MAD è al tempo stesso un acronimo delle iniziali dei tre artisti presenti in mostra e una dichiarazione di intenti. MAD come folle, come figura di visione periferica della realtà, come vittima di un sistema di controllo e punizione, di foucaultiana memoria. Ma al tempo stesso anche il folle, come sovversione dello sguardo, slittamento del modo di osservare la realtà. Come in Adorno, in cui la visione dell’ebreo appeso a testa in giù ci esorta a guardare il mondo da una nuova prospettiva, il titolo della mostra ci suggerisce un ribaltamento della visione. Una distorsione del luogo comune del modo di dire “a ciascuno il suo”, specialmente attraverso la sua negazione, “a nessuno il suo”. Ecco dunque divenire centrale la reale base della mostra odierna: la negazione e l’esclusione.

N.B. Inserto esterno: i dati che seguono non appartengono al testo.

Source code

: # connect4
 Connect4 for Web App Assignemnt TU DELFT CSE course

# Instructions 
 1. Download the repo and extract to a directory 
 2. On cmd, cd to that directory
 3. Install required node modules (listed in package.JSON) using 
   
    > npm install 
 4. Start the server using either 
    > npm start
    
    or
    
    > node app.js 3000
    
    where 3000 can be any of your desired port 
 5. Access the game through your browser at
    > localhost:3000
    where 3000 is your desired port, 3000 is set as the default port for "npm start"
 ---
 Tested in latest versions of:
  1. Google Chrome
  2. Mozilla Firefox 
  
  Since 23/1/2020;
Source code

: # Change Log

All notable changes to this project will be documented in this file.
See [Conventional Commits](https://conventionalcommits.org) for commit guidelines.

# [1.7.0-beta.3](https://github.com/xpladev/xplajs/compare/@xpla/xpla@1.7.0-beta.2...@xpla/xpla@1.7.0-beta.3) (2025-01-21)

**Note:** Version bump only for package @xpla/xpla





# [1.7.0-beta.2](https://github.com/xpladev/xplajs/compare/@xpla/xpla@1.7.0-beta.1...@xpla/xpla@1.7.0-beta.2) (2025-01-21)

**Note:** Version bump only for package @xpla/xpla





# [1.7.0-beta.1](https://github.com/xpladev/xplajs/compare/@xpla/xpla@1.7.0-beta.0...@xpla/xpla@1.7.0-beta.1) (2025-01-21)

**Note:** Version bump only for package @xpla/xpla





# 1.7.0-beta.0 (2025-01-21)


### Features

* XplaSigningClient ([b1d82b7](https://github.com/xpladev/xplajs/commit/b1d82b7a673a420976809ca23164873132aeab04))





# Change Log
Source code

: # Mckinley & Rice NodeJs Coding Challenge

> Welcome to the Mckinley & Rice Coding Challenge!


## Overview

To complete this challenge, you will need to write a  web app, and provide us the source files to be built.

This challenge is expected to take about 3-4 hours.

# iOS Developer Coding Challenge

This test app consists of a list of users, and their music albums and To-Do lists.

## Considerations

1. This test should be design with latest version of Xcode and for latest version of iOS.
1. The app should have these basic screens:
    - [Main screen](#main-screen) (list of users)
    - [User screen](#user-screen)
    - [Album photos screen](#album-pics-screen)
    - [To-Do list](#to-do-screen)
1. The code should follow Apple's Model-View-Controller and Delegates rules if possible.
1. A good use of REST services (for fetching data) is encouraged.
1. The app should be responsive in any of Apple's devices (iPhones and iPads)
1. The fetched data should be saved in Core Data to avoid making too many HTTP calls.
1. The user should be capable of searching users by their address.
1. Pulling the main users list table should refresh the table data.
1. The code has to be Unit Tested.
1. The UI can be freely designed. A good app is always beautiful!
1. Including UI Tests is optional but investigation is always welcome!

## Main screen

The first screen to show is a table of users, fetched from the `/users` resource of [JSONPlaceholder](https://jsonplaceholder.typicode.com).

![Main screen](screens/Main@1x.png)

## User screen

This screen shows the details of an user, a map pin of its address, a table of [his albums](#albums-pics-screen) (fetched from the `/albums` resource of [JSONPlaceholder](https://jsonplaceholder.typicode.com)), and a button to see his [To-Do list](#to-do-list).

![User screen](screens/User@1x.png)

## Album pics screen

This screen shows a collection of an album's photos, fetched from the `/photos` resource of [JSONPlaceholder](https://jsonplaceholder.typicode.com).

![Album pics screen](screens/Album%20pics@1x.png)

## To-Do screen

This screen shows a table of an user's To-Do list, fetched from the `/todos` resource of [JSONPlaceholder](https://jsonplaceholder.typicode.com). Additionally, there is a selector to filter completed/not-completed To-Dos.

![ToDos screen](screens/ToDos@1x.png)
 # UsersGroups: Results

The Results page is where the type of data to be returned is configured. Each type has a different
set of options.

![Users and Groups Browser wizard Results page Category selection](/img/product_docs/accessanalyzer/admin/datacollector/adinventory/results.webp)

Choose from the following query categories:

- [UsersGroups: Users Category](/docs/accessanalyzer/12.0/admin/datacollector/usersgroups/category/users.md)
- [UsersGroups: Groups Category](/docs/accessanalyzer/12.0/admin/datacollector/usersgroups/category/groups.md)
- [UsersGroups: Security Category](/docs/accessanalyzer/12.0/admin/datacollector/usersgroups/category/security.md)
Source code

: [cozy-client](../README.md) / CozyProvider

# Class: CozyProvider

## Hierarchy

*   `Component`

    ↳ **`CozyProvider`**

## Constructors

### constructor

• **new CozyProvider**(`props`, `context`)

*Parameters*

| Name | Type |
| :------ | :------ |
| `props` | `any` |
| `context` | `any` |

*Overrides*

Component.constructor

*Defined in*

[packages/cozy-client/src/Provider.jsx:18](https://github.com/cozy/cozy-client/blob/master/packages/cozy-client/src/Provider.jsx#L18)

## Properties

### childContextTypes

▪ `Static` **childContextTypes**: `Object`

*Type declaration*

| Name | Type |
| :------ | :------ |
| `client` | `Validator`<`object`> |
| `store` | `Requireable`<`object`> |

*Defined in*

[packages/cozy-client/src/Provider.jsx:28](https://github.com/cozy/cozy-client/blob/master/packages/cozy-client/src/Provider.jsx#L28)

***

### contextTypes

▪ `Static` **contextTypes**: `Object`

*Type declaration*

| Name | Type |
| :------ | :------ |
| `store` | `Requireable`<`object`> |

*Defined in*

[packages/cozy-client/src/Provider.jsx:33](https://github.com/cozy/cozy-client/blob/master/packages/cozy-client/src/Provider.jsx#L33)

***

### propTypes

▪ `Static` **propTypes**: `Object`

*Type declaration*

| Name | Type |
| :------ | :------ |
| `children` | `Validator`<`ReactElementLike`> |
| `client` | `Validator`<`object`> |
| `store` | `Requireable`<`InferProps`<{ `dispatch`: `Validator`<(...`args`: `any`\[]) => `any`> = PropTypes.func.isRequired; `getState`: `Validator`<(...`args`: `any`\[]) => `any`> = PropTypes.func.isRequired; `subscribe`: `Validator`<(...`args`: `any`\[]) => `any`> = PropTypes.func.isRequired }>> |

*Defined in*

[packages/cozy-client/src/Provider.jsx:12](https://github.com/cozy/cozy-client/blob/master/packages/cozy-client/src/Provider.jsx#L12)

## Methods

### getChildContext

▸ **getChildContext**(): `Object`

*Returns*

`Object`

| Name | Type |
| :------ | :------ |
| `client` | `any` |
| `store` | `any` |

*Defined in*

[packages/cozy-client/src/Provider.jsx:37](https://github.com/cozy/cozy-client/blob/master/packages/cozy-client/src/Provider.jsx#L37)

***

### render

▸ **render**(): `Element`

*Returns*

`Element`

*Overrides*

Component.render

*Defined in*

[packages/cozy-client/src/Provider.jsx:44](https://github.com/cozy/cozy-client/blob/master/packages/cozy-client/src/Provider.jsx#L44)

Questa riflessione non prende la forma dell’astratta cicatrice presentata da Doris Salcedo alla Tate Modern di Londra pochi anni fa (e che partiva anch’essa dalle riflessioni di Adorno), ma che si presenta in questa mostra come presenza figurativa e materica nelle sculture ceramiche dei tre artisti. Se la Salcedo, infatti, parlava di fantasmi, di silenziose esclusioni nel tessuto della civile Europa odierna, al contrario, il lavoro di Daniel Wetzelberger si presenta come una distesa di ossa, di resti. Una concreta presenza fisica della morte e della fine. Una fine che ricorda le immagini che ci colpiscono quotidianamente: dalle odierne sepolture delle stragi del Mediterraneo (in cui i corpi dei migranti annegati in mare sono stati sepolti come un numero, senza nemmeno tentare un riconoscimento), alle stragi in Siria, fino alle guerre civili africane. E tuttavia non è certo Doris Salcedo l’unico esempio a cui ricondurre una contemporanea presa di coscienza verso la violenza del capitalismo occidentale, ben rappresentato anche dal lavoro di Abdon Zani. In quest’ultimo, infatti, la ripetizione seriale dell’oggetto (dal ricordo pop) associa la violenza del linguaggio pubblicitario (fondato proprio sulla serialità e la reiteratività) alla violenza del soggetto rappresentato. Una violenza che rimane meno esplicita, ma perturbante nel lavoro di Monika Grycko in cui una pletora di esseri post atomici (tra il cane e l’antropomorfo) fissano in maniera ossessiva la luce artificiale proveniente dal neon, inquietante ricordo di un nuovo Grande Fratello orwelliano.
Il futuro che la mostra ci prospetta è un domani dal sapore apocalittico, una visione perfettamente in linea con il tema al centro della recentissima apertura della Biennale di Venezia curata da Enwezor, All the World’s Futures. In questi futuri possibili, uno sembra stagliarsi con particolare forza, ricordando le recenti teorizzazioni di Lipovetsky sulla nostra società ipermoderna: un futuro fatto di iper-individualità e dall’imperativo del godimento. Entrambi gli scenari sembrano essere negati dagli artisti in mostra che all’iper-individualità dell’Express yourself oppongono un progetto di mostra in cui la firma stessa dell’artista si perde. Il modello proposto non è più quello tradizionale di una collettiva, che racchiude diversi artisti, ma del collettivo. Una prassi operativa che abbatte le barriere individuali per arrivare a proporre una visione coerente e omogenea. Ecco dunque che i lavori proposti non sono più riconducibili a un’individualità, ma a un lavoro collettivo (quello del trio artistico) che allarga la propria partecipazione alla collettività e alle considerazioni sulla nostra società.